Light drag in nonuniformly moving anisotropic media through the lens of gradient-index optics

TL;DR

The paper studies light propagation in nonuniformly moving anisotropic media by discretizing the velocity field into infinitesimal uniform drags and modeling the path with gradient-index (GRIN) optics, effectively treating motion-induced inhomogeneities as $n[\mathbf{\beta}(\mathbf{x})]$. It derives local refraction relations for dispersive anisotropic media in uniform motion, extends them to general velocity fields using Fermat's invariant and conformal mapping, and obtains analytic ray trajectories in symmetric flows. In the isotropic limit it reproduces Gordon's optical metric results and, for rotating and vortex motions, provides dispersive predictions that align with known non-dispersive analyses while highlighting new invariants and optical-Aharonov-Bohm-type effects. The magnetized plasma application demonstrates how dispersion and anisotropy interact with drag to alter O and X mode paths, illustrating practical implications for diagnostics and motivating future development of an optical metric for dispersive anisotropic media.

Abstract

The trajectory of light rays propagating through a nonuniformly moving anisotropic medium is determined by considering the Fresnel drag experienced by the wave at each point along the ray. By showing that symmetries in the velocity field manifest as symmetries in the effective wave index representing the moving medium, methods classically employed to model gradient index media are then used to obtain analytical forms for the ray trajectory. When applied to isotropic media, the results are verified to be consistent with those obtained using an optical (Gordon) metric.

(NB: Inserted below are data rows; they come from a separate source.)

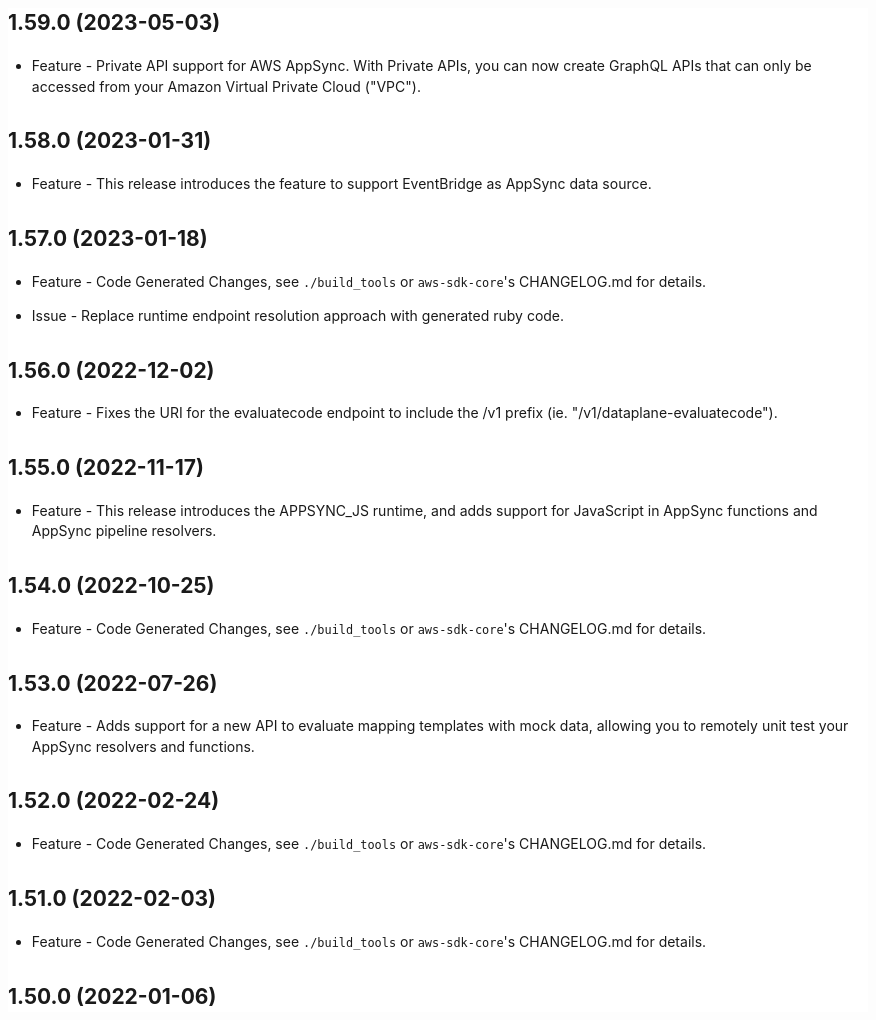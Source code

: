 1.59.0 (2023-05-03)
------------------

* Feature - Private API support for AWS AppSync. With Private APIs, you can now create GraphQL APIs that can only be accessed from your Amazon Virtual Private Cloud ("VPC").

1.58.0 (2023-01-31)
------------------

* Feature - This release introduces the feature to support EventBridge as AppSync data source.

1.57.0 (2023-01-18)
------------------

* Feature - Code Generated Changes, see `./build_tools` or `aws-sdk-core`'s CHANGELOG.md for details.

* Issue - Replace runtime endpoint resolution approach with generated ruby code.

1.56.0 (2022-12-02)
------------------

* Feature - Fixes the URI for the evaluatecode endpoint to include the /v1 prefix (ie. "/v1/dataplane-evaluatecode").

1.55.0 (2022-11-17)
------------------

* Feature - This release introduces the APPSYNC_JS runtime, and adds support for JavaScript in AppSync functions and AppSync pipeline resolvers.

1.54.0 (2022-10-25)
------------------

* Feature - Code Generated Changes, see `./build_tools` or `aws-sdk-core`'s CHANGELOG.md for details.

1.53.0 (2022-07-26)
------------------

* Feature - Adds support for a new API to evaluate mapping templates with mock data, allowing you to remotely unit test your AppSync resolvers and functions.

1.52.0 (2022-02-24)
------------------

* Feature - Code Generated Changes, see `./build_tools` or `aws-sdk-core`'s CHANGELOG.md for details.

1.51.0 (2022-02-03)
------------------

* Feature - Code Generated Changes, see `./build_tools` or `aws-sdk-core`'s CHANGELOG.md for details.

1.50.0 (2022-01-06)
------------------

The potential of this method to model light rays in anisotropic media is finally demonstrated by considering waves in a nonuniformly moving magnetized plasma, exposing how nonuniform motion and anisotropy can compete with one another.

Figures (11)

• Figure 1: Sketch of the light-dragging effect observed in lab-frame as a result of propagation in a uniformly-moving (anisotropic) dielectric. The incidence angle, defined with respect to the velocity normal, is $\theta_i$. The refracted angle is $\theta_t$, whereas the refracted ray direction is $\vartheta$.
• Figure 2: Model for the ray trajectory in a nonuniform velocity field. The trajectory is obtained as the limit of successive uniform drags at the interface between two infinitesimally thin layers with different but constant velocity. Since layers are homogeneous, light travels in straight line across each layer. This is analogous to the stratification employed for inhomogeneous refractive indexes in GRIN media.
• Figure 3: (Left) Representation of the optical path of light in an isotropic GRIN medium, propagating in the direction of the wavefront defined by the wavevector angle $\theta$. (Right) Transformation of the physical plane and ray tracing by a conformal mapping $f$, recovering a medium gradient-index independent of $Y$-coordinate following the generalized Snell's law ${\mathfrak F=N\sin\theta=\mathrm{cst}}$. The angle $\theta$ is preserved through the transformation between the two spaces.
• Figure 4: Sketch of the curvilinear parameterization based on the streamlines of the moving medium.
• Figure 5: Light path in an isotropic dielectric in linear motion ${ \mathbf{\beta} = \alpha x \hat{\mathbf{e}} _y}$, for an incident ray at normal incidence. The solid and dashed red rays represent the path for two nondispersive media with different constant optical indices, highlighting the tendency of light to avoid high-index regions. The purple ray shows the path in a dispersive medium with anomalous dispersion. Since the transverse component of the wavevector is conserved, it remains, in this particular case of normal incidence, perpendicular to the velocity all along the path. Just like for conventional material-GRIN turning point, the wavevector flips sign at the turning point.